TASK STATEMENT: A complete answer includes every line below with the word "anuraghazra".

MATERIALS PROVIDED:
--------------------------------------------------

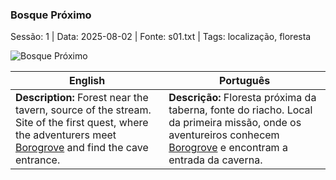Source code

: ### Bosque Próximo

Sessão: 1 | Data: 2025-08-02 | Fonte: s01.txt | Tags: localização, floresta

![Bosque Próximo](assets/location/location_blank.png)

| English                                                                                                                                                                  | Português                                                                                                                                                                        |
| ------------------------------------------------------------------------------------------------------------------------------------------------------------------------ | -------------------------------------------------------------------------------------------------------------------------------------------------------------------------------- |
| **Description:** Forest near the tavern, source of the stream. Site of the first quest, where the adventurers meet [Borogrove](docs/npc/-/wild/borogrove.md) and find the cave entrance. | **Descrição:** Floresta próxima da taberna, fonte do riacho. Local da primeira missão, onde os aventureiros conhecem [Borogrove](docs/npc/-/wild/borogrove.md) e encontram a entrada da caverna. |


















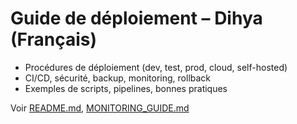 # Guide de déploiement – Dihya (Français)

- Procédures de déploiement (dev, test, prod, cloud, self-hosted)
- CI/CD, sécurité, backup, monitoring, rollback
- Exemples de scripts, pipelines, bonnes pratiques

Voir [README.md](../README.md), [MONITORING_GUIDE.md](../MONITORING_GUIDE.md)
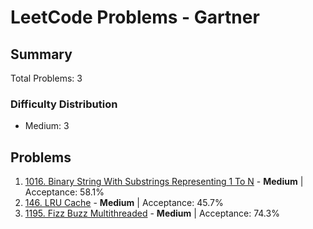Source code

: # LeetCode Problems - Gartner

## Summary
Total Problems: 3

### Difficulty Distribution

- Medium: 3

## Problems

1. [1016. Binary String With Substrings Representing 1 To N](https://leetcode.com/problems/binary-string-with-substrings-representing-1-to-n/) - **Medium** | Acceptance: 58.1%
2. [146. LRU Cache](https://leetcode.com/problems/lru-cache/) - **Medium** | Acceptance: 45.7%
3. [1195. Fizz Buzz Multithreaded](https://leetcode.com/problems/fizz-buzz-multithreaded/) - **Medium** | Acceptance: 74.3%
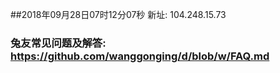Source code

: ##2018年09月28日07时12分07秒 新址: 104.248.15.73
### 兔友常见问题及解答: https://github.com/wanggonging/d/blob/w/FAQ.md
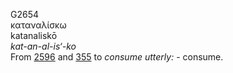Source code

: <body>
  <p>G2654<br>  καταναλίσκω  <br> katanaliskō  <br><i>kat-an-al-is‘-ko </i><br>From <a href="g2596.htm">2596</a> and <a href="g0355.htm">355</a>  to <i>consume</i> <i>utterly:</i> - consume.<br></p>
 </body>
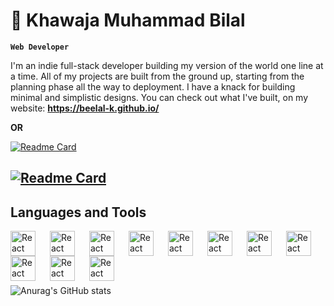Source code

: #  👋 Khawaja Muhammad Bilal

**`Web Developer`**

I'm an indie full-stack developer building my version of the world one line at a time. All of my projects are built from the ground up, starting from the planning phase all the way to deployment. I have a knack for building minimal and simplistic designs. You can check out what I've built, on my website: **https://beelal-k.github.io/**

**OR**

[![Readme Card](https://github-readme-stats.vercel.app/api/pin/?username=beelal-k&repo=to-do-list&theme=dark&border_color=000000)](https://github.com/anuraghazra/github-readme-stats)

[![Readme Card](https://github-readme-stats.vercel.app/api/pin/?username=beelal-k&repo=the-outnet-clone&theme=dark&border_color=000000)](https://github.com/anuraghazra/github-readme-stats)
---
## Languages and Tools


<img align="left" alt="React" width="40px" style="padding-right:20px;" src="https://cdn.jsdelivr.net/gh/devicons/devicon/icons/react/react-original.svg" />
<img align="left" alt="React" width="40px" style="padding-right:20px;" src="https://cdn.jsdelivr.net/gh/devicons/devicon/icons/nodejs/nodejs-original.svg" />
<img align="left" alt="React" width="40px" style="padding-right:20px;" src="https://cdn.jsdelivr.net/gh/devicons/devicon/icons/javascript/javascript-original.svg" />
<img align="left" alt="React" width="40px" style="padding-right:20px;" src="https://cdn.jsdelivr.net/gh/devicons/devicon/icons/html5/html5-original.svg" />
<img align="left" alt="React" width="40px" style="padding-right:20px;" src="https://cdn.jsdelivr.net/gh/devicons/devicon/icons/css3/css3-original.svg" />
<img align="left"  alt="React" width="40px" style="padding-right:px; background-color:white;" src="https://cdn.jsdelivr.net/gh/devicons/devicon/icons/nextjs/nextjs-original.svg" />
<img align="left" alt="React" width="40px" style="padding-right:20px; padding-left:20px" src="https://cdn.jsdelivr.net/gh/devicons/devicon/icons/github/github-original.svg" />
<img align="left" alt="React" width="40px" style="padding-right:20px;" src="https://cdn.jsdelivr.net/gh/devicons/devicon/icons/linux/linux-original.svg" />
<img align="left" alt="React" width="40px" style="padding-right:20px;" src="https://cdn.jsdelivr.net/gh/devicons/devicon/icons/git/git-original.svg" />
<img align="left" alt="React" width="40px" style="padding-right:20px;" src="https://cdn.jsdelivr.net/gh/devicons/devicon/icons/sass/sass-original.svg" />
<img align="left" alt="React" width="40px" style="padding-right:20px;" src="https://cdn.jsdelivr.net/gh/devicons/devicon/icons/tailwindcss/tailwindcss-plain.svg" />
<br>

#
<br>


![Anurag's GitHub stats](https://github-readme-stats.vercel.app/api?username=beelal-k&show_icons=true&theme=dracula&border_color=000000)


<!--
**beelal-k/beelal-k** is a ✨ _special_ ✨ repository because its `README.md` (this file) appears on your GitHub profile.

Here are some ideas to get you started:

- 🔭 I’m currently working on ...
- 🌱 I’m currently learning ...
- 👯 I’m looking to collaborate on ...
- 🤔 I’m looking for help with ...
- 💬 Ask me about ...
- 📫 How to reach me: ...
- 😄 Pronouns: ...
- ⚡ Fun fact: ...
-->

--------------------------------------------------

SOLUTION TO THIS TASK:
[![Readme Card](https://github-readme-stats.vercel.app/api/pin/?username=beelal-k&repo=to-do-list&theme=dark&border_color=000000)](https://github.com/anuraghazra/github-readme-stats)
[![Readme Card](https://github-readme-stats.vercel.app/api/pin/?username=beelal-k&repo=the-outnet-clone&theme=dark&border_color=000000)](https://github.com/anuraghazra/github-readme-stats)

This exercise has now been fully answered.